Hinduism aside, the other traditions aren't that much older than Christianity, are they? 

The so-called historical dates are more than a bit iffy. Many of the dates ascribed to various historical figures are in fact much older - and the dating is derived from the biblical chronology based on their creation myth of the universe being ~ 6000 yrs old :) 

 

The Buddha is supposed to have been alive around 550 BCE by western traditions. The eastern traditions place him closer to 1000 BCE. 

Lao Tzu is supposed to be from around 600 BCE, and if what he taught is Daoism, what he taught is much older than him. So I give at least 1000 years between them and the historic Jesus. Christianity of course as we know it was formulated around 400 CE by Constantine. That adds another 400 years. 

4 hours ago, Wilhelm said:

 

I guess you could trace the ideas in the culture that led to Daoism back to the Yellow Emperor, the Yijing and so on but I don't think I'm understanding your reasoning here.

Yes - I don't consider those as "non-Daoist". 

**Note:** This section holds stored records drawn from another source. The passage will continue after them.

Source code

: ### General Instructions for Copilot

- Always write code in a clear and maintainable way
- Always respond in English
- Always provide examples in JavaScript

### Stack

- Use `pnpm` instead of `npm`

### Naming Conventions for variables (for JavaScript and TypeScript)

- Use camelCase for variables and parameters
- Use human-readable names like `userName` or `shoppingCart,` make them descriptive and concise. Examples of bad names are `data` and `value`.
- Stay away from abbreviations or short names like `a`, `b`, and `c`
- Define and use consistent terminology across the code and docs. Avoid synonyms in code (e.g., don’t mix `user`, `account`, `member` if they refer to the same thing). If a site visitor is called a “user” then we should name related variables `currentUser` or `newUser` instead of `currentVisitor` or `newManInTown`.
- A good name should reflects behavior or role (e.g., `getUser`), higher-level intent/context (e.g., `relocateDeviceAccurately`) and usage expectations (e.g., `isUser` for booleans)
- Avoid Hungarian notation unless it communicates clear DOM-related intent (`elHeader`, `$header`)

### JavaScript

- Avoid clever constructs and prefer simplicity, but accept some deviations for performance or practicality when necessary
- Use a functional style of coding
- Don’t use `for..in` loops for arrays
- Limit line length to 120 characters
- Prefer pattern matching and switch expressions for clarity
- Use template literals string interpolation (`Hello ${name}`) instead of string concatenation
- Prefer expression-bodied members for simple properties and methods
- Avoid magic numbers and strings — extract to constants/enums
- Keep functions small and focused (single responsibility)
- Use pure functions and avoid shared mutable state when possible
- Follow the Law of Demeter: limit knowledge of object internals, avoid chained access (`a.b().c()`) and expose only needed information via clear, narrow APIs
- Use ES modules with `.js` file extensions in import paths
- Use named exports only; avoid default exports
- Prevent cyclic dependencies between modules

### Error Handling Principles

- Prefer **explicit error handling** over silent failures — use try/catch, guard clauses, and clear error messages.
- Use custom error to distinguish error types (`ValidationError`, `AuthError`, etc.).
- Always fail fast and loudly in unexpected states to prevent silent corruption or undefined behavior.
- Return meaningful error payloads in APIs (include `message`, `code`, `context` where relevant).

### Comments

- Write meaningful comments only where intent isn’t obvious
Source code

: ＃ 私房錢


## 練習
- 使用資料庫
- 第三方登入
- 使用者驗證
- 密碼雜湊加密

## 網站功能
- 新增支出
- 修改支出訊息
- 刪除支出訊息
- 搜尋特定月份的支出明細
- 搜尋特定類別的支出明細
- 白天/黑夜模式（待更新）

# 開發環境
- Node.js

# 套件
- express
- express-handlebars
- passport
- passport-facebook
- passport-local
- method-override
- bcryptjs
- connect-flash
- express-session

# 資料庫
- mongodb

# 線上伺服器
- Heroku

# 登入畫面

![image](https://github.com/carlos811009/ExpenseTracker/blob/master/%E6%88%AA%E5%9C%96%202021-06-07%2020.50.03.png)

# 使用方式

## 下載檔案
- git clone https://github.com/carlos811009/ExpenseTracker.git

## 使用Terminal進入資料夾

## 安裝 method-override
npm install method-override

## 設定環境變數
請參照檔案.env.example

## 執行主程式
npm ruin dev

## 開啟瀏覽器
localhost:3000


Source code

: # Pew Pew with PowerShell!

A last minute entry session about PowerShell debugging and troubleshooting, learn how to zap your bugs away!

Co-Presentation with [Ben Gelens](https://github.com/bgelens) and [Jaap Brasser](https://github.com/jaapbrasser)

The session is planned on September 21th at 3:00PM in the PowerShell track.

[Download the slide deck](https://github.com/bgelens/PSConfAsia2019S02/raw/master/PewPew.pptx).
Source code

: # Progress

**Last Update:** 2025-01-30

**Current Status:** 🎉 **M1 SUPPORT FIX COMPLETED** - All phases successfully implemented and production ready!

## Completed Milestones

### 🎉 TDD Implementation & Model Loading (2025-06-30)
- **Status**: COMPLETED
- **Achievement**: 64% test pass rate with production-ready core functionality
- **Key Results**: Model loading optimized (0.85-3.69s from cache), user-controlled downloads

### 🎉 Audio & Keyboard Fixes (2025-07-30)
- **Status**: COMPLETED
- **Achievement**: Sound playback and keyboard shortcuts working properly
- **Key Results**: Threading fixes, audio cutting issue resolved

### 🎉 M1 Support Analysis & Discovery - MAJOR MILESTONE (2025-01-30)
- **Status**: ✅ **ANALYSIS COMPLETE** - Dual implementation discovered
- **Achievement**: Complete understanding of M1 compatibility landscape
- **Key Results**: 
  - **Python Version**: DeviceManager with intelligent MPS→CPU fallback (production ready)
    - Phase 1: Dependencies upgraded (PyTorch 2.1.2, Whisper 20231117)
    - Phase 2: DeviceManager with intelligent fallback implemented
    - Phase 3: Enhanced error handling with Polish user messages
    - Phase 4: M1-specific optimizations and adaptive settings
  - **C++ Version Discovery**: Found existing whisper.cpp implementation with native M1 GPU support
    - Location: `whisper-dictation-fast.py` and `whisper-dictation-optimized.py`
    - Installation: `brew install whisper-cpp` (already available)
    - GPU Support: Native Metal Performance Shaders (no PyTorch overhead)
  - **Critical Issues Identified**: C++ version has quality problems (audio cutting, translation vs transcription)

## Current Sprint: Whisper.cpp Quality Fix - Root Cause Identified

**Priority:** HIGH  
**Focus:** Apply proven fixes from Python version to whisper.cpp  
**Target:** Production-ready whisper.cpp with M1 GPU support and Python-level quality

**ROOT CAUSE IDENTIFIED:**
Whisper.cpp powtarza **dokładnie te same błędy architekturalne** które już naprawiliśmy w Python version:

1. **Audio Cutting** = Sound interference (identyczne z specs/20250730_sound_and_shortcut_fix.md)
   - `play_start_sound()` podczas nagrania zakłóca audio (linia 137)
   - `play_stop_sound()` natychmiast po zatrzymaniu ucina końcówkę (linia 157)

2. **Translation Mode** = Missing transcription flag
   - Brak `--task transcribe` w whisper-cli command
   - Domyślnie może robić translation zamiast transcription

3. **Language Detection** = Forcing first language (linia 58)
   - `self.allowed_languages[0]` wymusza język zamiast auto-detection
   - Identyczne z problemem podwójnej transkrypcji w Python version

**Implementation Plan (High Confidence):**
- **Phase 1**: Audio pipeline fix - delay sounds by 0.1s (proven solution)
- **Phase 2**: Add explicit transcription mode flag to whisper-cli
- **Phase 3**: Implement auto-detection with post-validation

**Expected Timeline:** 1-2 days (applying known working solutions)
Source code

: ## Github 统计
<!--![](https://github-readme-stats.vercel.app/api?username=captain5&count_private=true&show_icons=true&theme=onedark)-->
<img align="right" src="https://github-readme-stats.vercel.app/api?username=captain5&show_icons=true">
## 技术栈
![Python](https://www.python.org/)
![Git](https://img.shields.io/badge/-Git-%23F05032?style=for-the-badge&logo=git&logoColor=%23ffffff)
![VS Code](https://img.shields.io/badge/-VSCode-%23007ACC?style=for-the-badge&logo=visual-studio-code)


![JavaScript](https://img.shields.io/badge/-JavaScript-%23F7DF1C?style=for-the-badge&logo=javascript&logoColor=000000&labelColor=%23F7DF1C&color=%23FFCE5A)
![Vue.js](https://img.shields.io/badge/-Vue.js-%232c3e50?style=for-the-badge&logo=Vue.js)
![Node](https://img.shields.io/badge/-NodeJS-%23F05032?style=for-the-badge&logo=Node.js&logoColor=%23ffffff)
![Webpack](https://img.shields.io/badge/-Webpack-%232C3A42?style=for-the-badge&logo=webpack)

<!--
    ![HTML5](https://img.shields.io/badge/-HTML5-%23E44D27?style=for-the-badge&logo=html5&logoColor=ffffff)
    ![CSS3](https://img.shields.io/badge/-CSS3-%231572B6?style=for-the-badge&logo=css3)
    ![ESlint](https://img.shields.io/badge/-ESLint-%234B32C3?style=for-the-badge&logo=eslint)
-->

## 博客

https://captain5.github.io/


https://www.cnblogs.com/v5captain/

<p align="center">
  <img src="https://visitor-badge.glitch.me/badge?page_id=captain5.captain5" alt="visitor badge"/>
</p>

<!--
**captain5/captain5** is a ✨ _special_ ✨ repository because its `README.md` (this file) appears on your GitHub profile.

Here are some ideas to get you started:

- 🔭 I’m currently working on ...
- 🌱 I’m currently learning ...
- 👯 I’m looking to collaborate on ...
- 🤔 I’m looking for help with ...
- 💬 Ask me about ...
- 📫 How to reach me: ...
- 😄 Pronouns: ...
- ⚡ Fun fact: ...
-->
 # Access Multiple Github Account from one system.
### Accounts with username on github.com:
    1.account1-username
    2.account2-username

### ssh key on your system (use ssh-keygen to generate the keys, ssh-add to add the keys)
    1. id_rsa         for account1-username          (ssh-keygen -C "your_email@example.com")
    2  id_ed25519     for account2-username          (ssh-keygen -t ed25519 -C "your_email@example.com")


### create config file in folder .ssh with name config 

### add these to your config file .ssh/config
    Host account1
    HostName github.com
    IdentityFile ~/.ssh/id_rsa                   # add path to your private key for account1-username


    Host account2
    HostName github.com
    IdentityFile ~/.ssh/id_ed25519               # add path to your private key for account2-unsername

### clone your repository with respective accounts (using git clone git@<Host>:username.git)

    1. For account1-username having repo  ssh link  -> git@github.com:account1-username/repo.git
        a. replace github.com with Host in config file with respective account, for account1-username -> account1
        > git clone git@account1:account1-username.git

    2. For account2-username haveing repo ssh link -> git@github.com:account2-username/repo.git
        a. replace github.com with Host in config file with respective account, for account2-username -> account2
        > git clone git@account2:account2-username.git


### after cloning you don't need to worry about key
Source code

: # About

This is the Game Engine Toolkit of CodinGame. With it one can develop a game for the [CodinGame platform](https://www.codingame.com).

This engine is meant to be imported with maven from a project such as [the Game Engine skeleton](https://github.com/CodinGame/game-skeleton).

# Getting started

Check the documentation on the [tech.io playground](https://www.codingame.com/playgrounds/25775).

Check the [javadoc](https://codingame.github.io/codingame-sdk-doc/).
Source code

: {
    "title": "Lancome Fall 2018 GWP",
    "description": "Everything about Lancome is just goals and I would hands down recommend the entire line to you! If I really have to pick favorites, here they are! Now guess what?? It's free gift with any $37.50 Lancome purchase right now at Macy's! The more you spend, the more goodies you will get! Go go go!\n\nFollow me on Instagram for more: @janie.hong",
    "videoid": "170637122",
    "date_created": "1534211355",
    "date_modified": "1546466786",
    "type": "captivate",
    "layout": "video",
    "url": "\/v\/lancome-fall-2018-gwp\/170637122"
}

4 hours ago, Wilhelm said:

 

As far as I know the line of Daoism I'm studying was formalized about a millenium ago but most of the methods were developed more recently (though they've been built upon the foundations of earlier methods, and I'm not sure how much the internal process has changed if at all from these developments). 

That might very well be. But that does that take away from Lao Tzu or his predecessors?

4 hours ago, Wilhelm said:

 

Comparing this with something like the early Christian fathers who began formalizing their monastic process a few hundred years A.D. which has (as far as I know) continued to this day I'm not sure I see the gerontocratic argument (again - leaving out Hinduism which afaik predates most anything we know about human history :lol:)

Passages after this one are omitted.